I am trying to derive the bias and variance of $\hat{\mu}_{MLE} = \frac{-\sum_{i=1}^{n}{\ln(x)}}{2\sigma^2n}$, where $x \sim \mathrm{LogNorm}(\mu, \sigma^2)$. So far I have $$ \mathrm{Bias} = \mu\left(\frac{1-2\sigma^2}{2\sigma^2}\right)$$ but I am at a bit of a loss for variance calculation. It seems like I'm stuck at $$c \times \mathbb{E}\left[\left(\sum_{i=1}^{n}{\ln(x)}\right)^2\right]$$ where $c$ is some gnarly constant that I've decided to ignore for now. Can anyone offer some help?

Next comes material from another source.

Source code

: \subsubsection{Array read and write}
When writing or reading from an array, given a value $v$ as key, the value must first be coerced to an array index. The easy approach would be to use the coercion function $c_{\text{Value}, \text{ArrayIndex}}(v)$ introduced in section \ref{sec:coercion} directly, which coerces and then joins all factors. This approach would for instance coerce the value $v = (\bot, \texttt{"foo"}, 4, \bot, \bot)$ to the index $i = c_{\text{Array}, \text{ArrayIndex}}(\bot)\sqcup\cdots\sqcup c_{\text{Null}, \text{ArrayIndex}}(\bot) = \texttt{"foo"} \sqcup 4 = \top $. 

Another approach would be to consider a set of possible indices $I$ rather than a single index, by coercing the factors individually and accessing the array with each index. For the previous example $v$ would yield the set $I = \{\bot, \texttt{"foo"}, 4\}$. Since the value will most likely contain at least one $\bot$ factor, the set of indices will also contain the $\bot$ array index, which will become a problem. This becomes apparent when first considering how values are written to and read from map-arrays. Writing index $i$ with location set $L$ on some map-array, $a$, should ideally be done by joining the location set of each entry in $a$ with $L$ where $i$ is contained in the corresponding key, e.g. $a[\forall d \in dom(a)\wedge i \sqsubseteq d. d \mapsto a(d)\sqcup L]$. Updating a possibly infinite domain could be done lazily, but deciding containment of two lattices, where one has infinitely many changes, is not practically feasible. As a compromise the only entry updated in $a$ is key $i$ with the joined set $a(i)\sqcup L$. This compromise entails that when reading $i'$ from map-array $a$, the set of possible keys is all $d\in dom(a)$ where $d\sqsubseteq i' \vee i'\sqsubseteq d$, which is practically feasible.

edit: I might have figured something out but I could be wrong. If $x \sim \mathrm{LogNorm}(\mu, \sigma^2)$, then b.d. $x=\mathrm{e}^y$ where $y \sim \mathrm{N}(\mu^*=\ln(\mu)-\frac{\sigma^2}{2}, \sigma^{2*}= ...)$
The lognormal likelihood for a sample with known $\sigma$ is $$\mathcal L(\mu \mid \boldsymbol x, \sigma) \propto \exp \left(-\frac{1}{2\sigma^2} \sum_{i=1}^n (\mu - \log x_i)^2\right),$$ so the log-likelihood is $$\ell(\mu \mid \boldsymbol x, \sigma) = -\frac{1}{2\sigma^2} \sum_{i=1}^n (\mu - \log x_i)^2,$$ which has derivative $$\frac{\partial \ell}{\partial \mu} = -\frac{1}{2\sigma^2} \sum_{i=1}^n 2(\mu - \log x_i),$$ whose critical point is at $$\hat\mu = \frac{1}{n} \sum_{i=1}^n \log x_i.$$ This should be your MLE, not what you wrote. In fact, your estimator would not make sense if $\sigma$ is very large, which would make your estimate for $\mu$ very small.